The words were scarcely out of Isa Dás's lips, when he heard a sudden wild tumult below, and the sound of feet first rushing through the mill-room, then up the steep stairs, with the noise of loud weeping and wailing. There was no means, even had there been time, to fasten the door, and not even the doctor could keep out the mother, two aunts, and five children, who now burst into the room.

Natthu startled suddenly from something like sleep, sprang up into a sitting posture; wildly waving his arms, and rolling his eyes, he screamed out in terror, "Here they are again!" And then fell backwards in a fit, from which he never recovered.

Before midnight, laments for the dying gave place to wild wailing over the dead. The women, in their unreasoning fear and grief, had actually put out the spark of life which the doctor had been so anxiously trying to cherish!

Isa Dás left that house at midnight with a very heavy heart, remembering how he had vainly tried to sow the seed of Truth in the poor oilman's worldly heart. He thought, too, how many a life in Hindustan is every year lost from the folly of those who should tend the sick.

"But how can I wonder," he said to himself, "that in things regarding the body the same mistakes are made as in things regarding the soul! Superstitions crowd like the flies on the eyes of that poor child, which no one takes the trouble to drive away, though they carry disease and perhaps blindness. As cleanliness, air, and quiet are to the sick frame, so are purity, truth, and peace to the sick soul. Oh! When will these blessings be widely known and prized in my poor benighted country?"

[CHAPTER V.]

DYING FOR A FRIEND.

ISA DÁS had not always the bitter trial of seeing those for whom he had laboured and prayed living without God, and dying without hope. The work of an evangelist is specially a work of faith, and those who sow are not always permitted in this world to reap. Their harvest-joy is reserved for the blessed day when they who sow and they who reap shall rejoice together. Yet even in the hard field in which the convert's lot was cast, he was not without occasional tokens that his labour was not in vain in the Lord.

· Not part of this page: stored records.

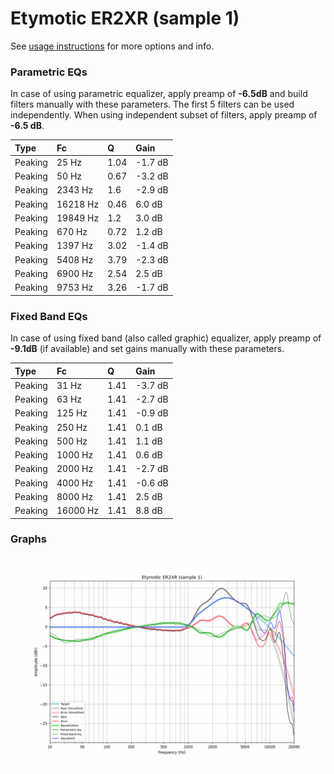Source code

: # Etymotic ER2XR (sample 1)
See [usage instructions](https://github.com/jaakkopasanen/AutoEq#usage) for more options and info.

### Parametric EQs
In case of using parametric equalizer, apply preamp of **-6.5dB** and build filters manually
with these parameters. The first 5 filters can be used independently.
When using independent subset of filters, apply preamp of **-6.5 dB**.

| Type    | Fc       |    Q | Gain    |
|:--------|:---------|:-----|:--------|
| Peaking | 25 Hz    | 1.04 | -1.7 dB |
| Peaking | 50 Hz    | 0.67 | -3.2 dB |
| Peaking | 2343 Hz  | 1.6  | -2.9 dB |
| Peaking | 16218 Hz | 0.46 | 6.0 dB  |
| Peaking | 19849 Hz | 1.2  | 3.0 dB  |
| Peaking | 670 Hz   | 0.72 | 1.2 dB  |
| Peaking | 1397 Hz  | 3.02 | -1.4 dB |
| Peaking | 5408 Hz  | 3.79 | -2.3 dB |
| Peaking | 6900 Hz  | 2.54 | 2.5 dB  |
| Peaking | 9753 Hz  | 3.26 | -1.7 dB |

### Fixed Band EQs
In case of using fixed band (also called graphic) equalizer, apply preamp of **-9.1dB**
(if available) and set gains manually with these parameters.

| Type    | Fc       |    Q | Gain    |
|:--------|:---------|:-----|:--------|
| Peaking | 31 Hz    | 1.41 | -3.7 dB |
| Peaking | 63 Hz    | 1.41 | -2.7 dB |
| Peaking | 125 Hz   | 1.41 | -0.9 dB |
| Peaking | 250 Hz   | 1.41 | 0.1 dB  |
| Peaking | 500 Hz   | 1.41 | 1.1 dB  |
| Peaking | 1000 Hz  | 1.41 | 0.6 dB  |
| Peaking | 2000 Hz  | 1.41 | -2.7 dB |
| Peaking | 4000 Hz  | 1.41 | -0.6 dB |
| Peaking | 8000 Hz  | 1.41 | 2.5 dB  |
| Peaking | 16000 Hz | 1.41 | 8.8 dB  |

### Graphs
![](./Etymotic%20ER2XR%20(sample%201).png)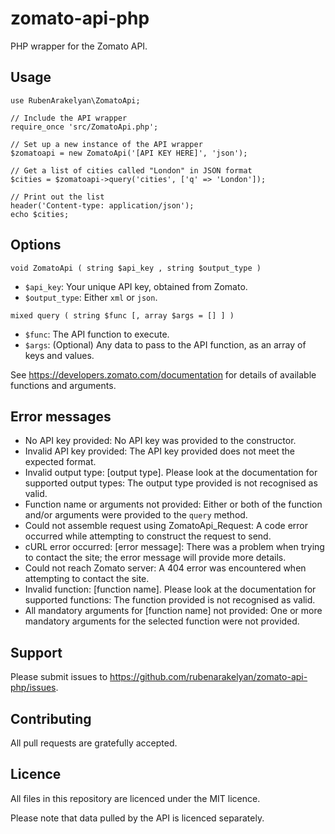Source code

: # zomato-api-php

PHP wrapper for the Zomato API.

## Usage

    use RubenArakelyan\ZomatoApi;
    
    // Include the API wrapper
    require_once 'src/ZomatoApi.php';
    
    // Set up a new instance of the API wrapper
    $zomatoapi = new ZomatoApi('[API KEY HERE]', 'json');
    
    // Get a list of cities called "London" in JSON format
    $cities = $zomatoapi->query('cities', ['q' => 'London']);
    
    // Print out the list
    header('Content-type: application/json');
    echo $cities;

## Options

`void ZomatoApi ( string $api_key , string $output_type )`

* `$api_key`: Your unique API key, obtained from Zomato.
* `$output_type`: Either `xml` or `json`.

`mixed query ( string $func [, array $args = [] ] )`

* `$func`: The API function to execute.
* `$args`: (Optional) Any data to pass to the API function, as an array of keys and values.

See https://developers.zomato.com/documentation for details of available functions and arguments.

## Error messages

* No API key provided: No API key was provided to the constructor.
* Invalid API key provided: The API key provided does not meet the expected format.
* Invalid output type: [output type]. Please look at the documentation for supported output types: The output type provided is not recognised as valid.
* Function name or arguments not provided: Either or both of the function and/or arguments were provided to the `query` method.
* Could not assemble request using ZomatoApi_Request: A code error occurred while attempting to construct the request to send.
* cURL error occurred: [error message]: There was a problem when trying to contact the site; the error message will provide more details.
* Could not reach Zomato server: A 404 error was encountered when attempting to contact the site.
* Invalid function: [function name]. Please look at the documentation for supported functions: The function provided is not recognised as valid.
* All mandatory arguments for [function name] not provided: One or more mandatory arguments for the selected function were not provided.

## Support

Please submit issues to https://github.com/rubenarakelyan/zomato-api-php/issues.

## Contributing

All pull requests are gratefully accepted.

## Licence

All files in this repository are licenced under the MIT licence.

Please note that data pulled by the API is licenced separately.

One of those in whom Isa Dás took the deepest interest was a kahar of the name of Gopal, who was slowly dying of an inward disease. The doctor knew that he could not cure the poor man, but he could sometimes relieve his pain; and attending him gave to the Christian opportunities of dropping in words that might be as seeds of light to a Hindu dying in darkness. The tall form of Isa Dás, wrapt in his old worn blanket, was therefore often seen in the cottage of Gopal.